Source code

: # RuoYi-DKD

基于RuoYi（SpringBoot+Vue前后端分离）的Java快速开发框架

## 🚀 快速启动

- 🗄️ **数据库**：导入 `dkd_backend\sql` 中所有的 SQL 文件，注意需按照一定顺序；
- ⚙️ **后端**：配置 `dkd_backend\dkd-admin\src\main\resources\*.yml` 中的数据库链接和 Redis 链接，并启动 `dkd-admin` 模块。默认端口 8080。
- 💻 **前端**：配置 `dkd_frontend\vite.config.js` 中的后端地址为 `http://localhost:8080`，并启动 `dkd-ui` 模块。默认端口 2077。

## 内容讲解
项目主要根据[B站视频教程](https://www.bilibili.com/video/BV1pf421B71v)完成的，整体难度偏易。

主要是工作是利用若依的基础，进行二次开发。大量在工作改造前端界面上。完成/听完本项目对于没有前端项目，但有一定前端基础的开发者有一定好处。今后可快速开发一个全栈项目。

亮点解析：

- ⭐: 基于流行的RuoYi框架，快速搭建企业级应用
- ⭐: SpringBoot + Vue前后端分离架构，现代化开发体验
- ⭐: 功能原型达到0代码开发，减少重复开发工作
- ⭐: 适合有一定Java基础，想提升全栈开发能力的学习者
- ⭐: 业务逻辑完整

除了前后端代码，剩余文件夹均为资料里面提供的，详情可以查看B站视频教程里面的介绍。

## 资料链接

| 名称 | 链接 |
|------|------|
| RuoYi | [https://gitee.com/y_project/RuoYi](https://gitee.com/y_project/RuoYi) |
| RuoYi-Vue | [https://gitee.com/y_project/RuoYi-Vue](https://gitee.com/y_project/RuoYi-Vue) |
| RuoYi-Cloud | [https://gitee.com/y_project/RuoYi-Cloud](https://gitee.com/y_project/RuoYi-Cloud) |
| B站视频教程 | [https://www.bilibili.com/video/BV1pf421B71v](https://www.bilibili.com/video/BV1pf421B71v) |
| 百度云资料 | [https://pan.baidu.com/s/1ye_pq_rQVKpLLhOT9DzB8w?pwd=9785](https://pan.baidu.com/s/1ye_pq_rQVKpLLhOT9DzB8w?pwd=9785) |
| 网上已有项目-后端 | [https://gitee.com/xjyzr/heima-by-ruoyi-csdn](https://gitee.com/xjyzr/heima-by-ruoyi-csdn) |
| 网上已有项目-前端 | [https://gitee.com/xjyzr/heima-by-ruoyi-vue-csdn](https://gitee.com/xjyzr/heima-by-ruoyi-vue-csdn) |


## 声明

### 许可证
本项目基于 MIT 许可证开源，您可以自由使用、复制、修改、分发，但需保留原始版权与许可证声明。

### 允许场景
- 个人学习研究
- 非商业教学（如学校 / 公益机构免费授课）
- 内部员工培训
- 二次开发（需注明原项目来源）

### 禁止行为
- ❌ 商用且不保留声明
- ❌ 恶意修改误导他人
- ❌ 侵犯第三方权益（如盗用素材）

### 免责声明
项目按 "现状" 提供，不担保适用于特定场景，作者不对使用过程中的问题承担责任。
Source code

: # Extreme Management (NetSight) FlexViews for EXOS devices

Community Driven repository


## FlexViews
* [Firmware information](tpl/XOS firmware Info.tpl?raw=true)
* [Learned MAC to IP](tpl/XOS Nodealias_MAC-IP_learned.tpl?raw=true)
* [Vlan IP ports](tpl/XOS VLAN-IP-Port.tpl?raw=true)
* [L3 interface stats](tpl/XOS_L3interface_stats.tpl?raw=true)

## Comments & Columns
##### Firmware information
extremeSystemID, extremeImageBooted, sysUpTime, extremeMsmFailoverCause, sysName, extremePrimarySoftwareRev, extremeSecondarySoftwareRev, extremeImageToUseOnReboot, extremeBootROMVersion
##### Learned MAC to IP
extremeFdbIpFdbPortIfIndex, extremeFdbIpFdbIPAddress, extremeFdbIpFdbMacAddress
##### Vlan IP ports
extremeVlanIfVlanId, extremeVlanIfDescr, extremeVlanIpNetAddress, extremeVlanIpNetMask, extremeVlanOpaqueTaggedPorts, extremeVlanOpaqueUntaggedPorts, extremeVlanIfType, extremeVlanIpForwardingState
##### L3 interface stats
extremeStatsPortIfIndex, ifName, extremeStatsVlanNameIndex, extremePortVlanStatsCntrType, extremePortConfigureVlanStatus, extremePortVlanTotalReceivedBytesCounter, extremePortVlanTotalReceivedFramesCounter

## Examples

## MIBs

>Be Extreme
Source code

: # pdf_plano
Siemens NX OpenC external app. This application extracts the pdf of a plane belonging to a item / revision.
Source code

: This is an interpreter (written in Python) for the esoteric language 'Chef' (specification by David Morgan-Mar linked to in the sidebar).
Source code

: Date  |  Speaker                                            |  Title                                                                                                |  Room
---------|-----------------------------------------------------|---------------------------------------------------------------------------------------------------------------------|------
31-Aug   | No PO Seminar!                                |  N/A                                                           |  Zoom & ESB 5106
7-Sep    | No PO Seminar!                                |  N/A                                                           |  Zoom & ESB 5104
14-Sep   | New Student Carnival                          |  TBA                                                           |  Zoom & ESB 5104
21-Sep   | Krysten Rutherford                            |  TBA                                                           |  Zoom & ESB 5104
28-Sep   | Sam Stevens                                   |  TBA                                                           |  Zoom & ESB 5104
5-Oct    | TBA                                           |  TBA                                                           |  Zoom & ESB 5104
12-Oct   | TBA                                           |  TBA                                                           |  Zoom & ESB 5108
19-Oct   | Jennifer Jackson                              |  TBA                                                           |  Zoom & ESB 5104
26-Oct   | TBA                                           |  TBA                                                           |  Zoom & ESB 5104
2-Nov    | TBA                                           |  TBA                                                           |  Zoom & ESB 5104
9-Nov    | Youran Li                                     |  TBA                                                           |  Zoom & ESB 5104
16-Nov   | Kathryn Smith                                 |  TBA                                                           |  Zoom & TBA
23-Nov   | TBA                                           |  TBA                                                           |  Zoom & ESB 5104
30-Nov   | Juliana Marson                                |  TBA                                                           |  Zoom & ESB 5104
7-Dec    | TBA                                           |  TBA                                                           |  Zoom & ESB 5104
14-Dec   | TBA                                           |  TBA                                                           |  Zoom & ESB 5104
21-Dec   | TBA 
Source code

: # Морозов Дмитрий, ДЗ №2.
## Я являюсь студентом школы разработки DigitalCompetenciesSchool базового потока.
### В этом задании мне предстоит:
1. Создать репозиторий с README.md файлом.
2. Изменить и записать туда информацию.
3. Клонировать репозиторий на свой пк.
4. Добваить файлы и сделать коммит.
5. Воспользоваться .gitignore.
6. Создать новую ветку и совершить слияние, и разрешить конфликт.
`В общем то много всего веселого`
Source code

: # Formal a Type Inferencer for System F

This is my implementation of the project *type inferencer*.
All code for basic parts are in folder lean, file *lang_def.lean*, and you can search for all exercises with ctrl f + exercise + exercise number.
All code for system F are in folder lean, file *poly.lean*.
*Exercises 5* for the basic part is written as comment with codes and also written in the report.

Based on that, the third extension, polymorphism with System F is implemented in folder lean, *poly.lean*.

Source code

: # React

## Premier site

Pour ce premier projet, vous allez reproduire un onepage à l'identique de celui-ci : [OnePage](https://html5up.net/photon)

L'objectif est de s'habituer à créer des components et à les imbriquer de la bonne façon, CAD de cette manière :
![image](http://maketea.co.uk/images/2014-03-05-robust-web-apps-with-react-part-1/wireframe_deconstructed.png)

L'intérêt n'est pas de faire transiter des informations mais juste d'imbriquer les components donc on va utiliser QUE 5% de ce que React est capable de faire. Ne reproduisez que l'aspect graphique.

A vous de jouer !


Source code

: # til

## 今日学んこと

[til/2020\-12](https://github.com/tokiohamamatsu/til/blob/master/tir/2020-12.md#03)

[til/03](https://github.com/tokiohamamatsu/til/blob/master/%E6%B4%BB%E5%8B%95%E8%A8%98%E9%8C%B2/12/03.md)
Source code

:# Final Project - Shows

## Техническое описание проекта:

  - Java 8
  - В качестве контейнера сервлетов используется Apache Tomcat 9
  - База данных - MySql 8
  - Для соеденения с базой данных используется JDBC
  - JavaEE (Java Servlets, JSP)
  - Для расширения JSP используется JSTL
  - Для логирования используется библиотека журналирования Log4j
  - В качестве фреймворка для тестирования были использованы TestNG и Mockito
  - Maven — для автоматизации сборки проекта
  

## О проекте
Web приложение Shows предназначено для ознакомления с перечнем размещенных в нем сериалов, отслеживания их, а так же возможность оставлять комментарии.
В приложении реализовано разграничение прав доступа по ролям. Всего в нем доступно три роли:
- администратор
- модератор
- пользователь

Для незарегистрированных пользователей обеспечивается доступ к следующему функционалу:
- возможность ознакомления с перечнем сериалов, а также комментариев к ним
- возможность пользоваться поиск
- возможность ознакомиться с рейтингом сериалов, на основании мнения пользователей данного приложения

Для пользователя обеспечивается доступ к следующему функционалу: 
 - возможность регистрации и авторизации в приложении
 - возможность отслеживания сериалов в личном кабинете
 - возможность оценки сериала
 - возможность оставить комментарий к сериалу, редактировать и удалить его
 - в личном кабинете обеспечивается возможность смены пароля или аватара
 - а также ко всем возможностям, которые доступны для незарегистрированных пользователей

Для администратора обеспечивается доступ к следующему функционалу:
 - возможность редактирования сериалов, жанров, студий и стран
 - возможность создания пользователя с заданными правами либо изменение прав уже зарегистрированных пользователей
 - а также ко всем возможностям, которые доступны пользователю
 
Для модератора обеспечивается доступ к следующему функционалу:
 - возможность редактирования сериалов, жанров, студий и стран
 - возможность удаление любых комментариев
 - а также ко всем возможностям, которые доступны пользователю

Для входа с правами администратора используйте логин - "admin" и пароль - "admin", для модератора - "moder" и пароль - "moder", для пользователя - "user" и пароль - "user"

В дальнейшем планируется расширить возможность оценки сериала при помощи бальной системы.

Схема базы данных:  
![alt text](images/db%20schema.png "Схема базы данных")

◆ ◆ ◆ ◆ ◆ ◆ ◆

● PROBLEM TO SOLVE
Write out exactly the lines above between the line with "4. Добваить файлы и сделать коммит." and the line with "- Для расширения JSP используется JSTL", inclusive, and nothing beyond them.

● WRITTEN REPLY
4. Добваить файлы и сделать коммит.
5. Воспользоваться .gitignore.
6. Создать новую ветку и совершить слияние, и разрешить конфликт.
`В общем то много всего веселого`
Source code

: # Formal a Type Inferencer for System F

This is my implementation of the project *type inferencer*.
All code for basic parts are in folder lean, file *lang_def.lean*, and you can search for all exercises with ctrl f + exercise + exercise number.
All code for system F are in folder lean, file *poly.lean*.
*Exercises 5* for the basic part is written as comment with codes and also written in the report.

Based on that, the third extension, polymorphism with System F is implemented in folder lean, *poly.lean*.

Source code

: # React

## Premier site

Pour ce premier projet, vous allez reproduire un onepage à l'identique de celui-ci : [OnePage](https://html5up.net/photon)

L'objectif est de s'habituer à créer des components et à les imbriquer de la bonne façon, CAD de cette manière :
![image](http://maketea.co.uk/images/2014-03-05-robust-web-apps-with-react-part-1/wireframe_deconstructed.png)

L'intérêt n'est pas de faire transiter des informations mais juste d'imbriquer les components donc on va utiliser QUE 5% de ce que React est capable de faire. Ne reproduisez que l'aspect graphique.

A vous de jouer !


Source code

: # til

## 今日学んこと

[til/2020\-12](https://github.com/tokiohamamatsu/til/blob/master/tir/2020-12.md#03)

[til/03](https://github.com/tokiohamamatsu/til/blob/master/%E6%B4%BB%E5%8B%95%E8%A8%98%E9%8C%B2/12/03.md)
Source code

:# Final Project - Shows

## Техническое описание проекта:

  - Java 8
  - В качестве контейнера сервлетов используется Apache Tomcat 9
  - База данных - MySql 8
  - Для соеденения с базой данных используется JDBC
  - JavaEE (Java Servlets, JSP)
  - Для расширения JSP используется JSTL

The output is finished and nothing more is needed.